Good morning. I'm Taylor Wilson, and today is Saturday, December 2nd, 2023. This is The Excerpt.

Today, remembering former Supreme Court Justice Sandra Day O'Connor, plus George Santos has been expelled from Congress, and we hear from the Golden Bachelor.

Retired Supreme Court Justice Sandra Day O'Connor has died. She was the first woman to serve on the nation's highest court and was a crucial swing vote during her nearly 25 year tenure. She was President Ronald Reagan's first nominee to the Supreme Court, joining in 1981 after previously serving as majority leader in Arizona State Senate. Also, the first woman to hold that title in the nation.

During her time on the Supreme Court, O'Connor was often a pivotal vote in blockbuster cases. That includes helping to craft a 1992 opinion and Planned Parenthood versus Casey, which upheld a woman's right to an abortion, but allowed states to impose additional restrictions. That decision along with the 1973 ruling in Roe versus Wade was overruled by the court's conservative majority last year.

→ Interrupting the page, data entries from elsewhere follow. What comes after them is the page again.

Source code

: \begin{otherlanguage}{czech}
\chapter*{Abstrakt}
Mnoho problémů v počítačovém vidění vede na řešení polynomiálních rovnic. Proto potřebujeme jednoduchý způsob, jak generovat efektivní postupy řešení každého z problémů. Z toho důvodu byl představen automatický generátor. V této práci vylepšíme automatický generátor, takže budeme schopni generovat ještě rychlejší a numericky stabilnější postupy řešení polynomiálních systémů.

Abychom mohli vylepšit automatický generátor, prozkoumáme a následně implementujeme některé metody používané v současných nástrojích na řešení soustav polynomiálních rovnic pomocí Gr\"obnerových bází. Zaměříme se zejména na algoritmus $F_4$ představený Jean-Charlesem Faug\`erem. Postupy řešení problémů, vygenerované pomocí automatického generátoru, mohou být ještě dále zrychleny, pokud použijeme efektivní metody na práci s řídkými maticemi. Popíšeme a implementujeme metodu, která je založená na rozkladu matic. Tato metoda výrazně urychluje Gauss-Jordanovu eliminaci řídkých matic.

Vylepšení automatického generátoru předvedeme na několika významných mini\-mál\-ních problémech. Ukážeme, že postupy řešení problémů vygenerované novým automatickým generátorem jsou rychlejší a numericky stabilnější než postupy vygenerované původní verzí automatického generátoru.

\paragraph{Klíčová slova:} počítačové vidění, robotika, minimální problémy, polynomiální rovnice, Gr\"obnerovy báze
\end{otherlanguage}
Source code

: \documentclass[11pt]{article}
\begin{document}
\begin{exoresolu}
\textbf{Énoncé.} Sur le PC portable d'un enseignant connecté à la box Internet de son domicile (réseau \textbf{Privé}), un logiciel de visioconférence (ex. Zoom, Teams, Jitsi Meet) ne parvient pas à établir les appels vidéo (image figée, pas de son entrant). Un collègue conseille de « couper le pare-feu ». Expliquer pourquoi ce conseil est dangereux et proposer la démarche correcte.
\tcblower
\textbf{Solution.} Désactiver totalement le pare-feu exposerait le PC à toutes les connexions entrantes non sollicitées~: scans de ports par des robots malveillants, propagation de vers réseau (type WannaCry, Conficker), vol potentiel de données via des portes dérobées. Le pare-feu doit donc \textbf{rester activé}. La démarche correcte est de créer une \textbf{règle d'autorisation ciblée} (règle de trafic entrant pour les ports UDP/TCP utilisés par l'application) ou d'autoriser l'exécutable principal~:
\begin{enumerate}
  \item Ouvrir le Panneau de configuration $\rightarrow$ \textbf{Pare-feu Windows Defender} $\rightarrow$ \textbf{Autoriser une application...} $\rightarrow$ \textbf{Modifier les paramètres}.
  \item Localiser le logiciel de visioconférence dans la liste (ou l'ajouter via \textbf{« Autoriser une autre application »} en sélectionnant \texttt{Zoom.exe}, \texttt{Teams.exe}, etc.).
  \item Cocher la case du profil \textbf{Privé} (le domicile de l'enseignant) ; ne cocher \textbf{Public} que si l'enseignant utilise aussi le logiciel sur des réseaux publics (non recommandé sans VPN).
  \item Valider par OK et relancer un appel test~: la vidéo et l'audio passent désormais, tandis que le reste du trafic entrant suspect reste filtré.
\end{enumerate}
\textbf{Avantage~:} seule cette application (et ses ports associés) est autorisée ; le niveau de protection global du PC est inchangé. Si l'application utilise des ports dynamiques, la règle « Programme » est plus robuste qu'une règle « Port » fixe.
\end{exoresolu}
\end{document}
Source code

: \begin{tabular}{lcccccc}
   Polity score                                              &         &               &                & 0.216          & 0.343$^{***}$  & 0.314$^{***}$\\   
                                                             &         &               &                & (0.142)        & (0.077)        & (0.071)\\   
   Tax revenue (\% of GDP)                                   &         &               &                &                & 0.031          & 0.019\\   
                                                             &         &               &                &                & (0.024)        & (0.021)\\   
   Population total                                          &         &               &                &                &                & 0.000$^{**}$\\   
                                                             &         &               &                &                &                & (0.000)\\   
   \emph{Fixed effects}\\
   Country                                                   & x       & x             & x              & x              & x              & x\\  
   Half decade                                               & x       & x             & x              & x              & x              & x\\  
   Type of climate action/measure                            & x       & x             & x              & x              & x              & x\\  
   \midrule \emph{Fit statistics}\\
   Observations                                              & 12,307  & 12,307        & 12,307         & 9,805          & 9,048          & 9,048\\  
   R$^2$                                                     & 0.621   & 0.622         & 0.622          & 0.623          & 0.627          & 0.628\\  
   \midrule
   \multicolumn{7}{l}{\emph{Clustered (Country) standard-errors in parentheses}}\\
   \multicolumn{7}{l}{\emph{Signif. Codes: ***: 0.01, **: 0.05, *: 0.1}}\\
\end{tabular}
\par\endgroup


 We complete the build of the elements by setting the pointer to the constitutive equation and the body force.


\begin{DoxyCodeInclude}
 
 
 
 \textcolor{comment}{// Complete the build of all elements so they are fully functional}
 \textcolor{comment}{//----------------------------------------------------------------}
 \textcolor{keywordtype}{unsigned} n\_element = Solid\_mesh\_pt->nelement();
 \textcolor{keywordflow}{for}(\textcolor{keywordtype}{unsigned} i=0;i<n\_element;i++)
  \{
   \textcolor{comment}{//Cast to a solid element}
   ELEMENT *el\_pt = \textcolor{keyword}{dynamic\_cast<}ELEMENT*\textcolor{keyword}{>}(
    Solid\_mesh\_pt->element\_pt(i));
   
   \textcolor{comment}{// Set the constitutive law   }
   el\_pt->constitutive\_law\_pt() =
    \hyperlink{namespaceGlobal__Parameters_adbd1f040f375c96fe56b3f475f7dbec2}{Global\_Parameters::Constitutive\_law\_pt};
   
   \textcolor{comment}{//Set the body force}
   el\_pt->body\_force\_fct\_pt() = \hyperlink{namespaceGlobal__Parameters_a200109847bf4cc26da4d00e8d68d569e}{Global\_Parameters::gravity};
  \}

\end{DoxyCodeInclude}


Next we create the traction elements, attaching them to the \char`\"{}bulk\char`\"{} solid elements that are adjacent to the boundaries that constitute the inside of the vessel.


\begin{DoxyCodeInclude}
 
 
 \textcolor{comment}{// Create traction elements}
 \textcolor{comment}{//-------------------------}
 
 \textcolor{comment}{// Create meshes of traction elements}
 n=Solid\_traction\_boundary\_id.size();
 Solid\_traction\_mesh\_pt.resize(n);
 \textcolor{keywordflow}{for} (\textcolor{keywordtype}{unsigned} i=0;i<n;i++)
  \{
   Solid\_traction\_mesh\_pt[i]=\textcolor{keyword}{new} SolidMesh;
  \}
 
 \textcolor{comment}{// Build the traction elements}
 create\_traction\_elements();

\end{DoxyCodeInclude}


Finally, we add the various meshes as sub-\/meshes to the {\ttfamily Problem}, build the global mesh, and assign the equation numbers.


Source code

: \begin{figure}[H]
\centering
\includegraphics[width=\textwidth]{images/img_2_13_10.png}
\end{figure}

O'Connor also cast decisive swing votes in landmark cases involving affirmative action, environmental protection, and religious freedom. Raised on an Arizona cattle ranch, she called herself the first cowgirl to serve on the Supreme Court. She stepped down from the court in 2006 to care for her husband, John Jay O'Connor, who had advanced Alzheimer's and died in 2009.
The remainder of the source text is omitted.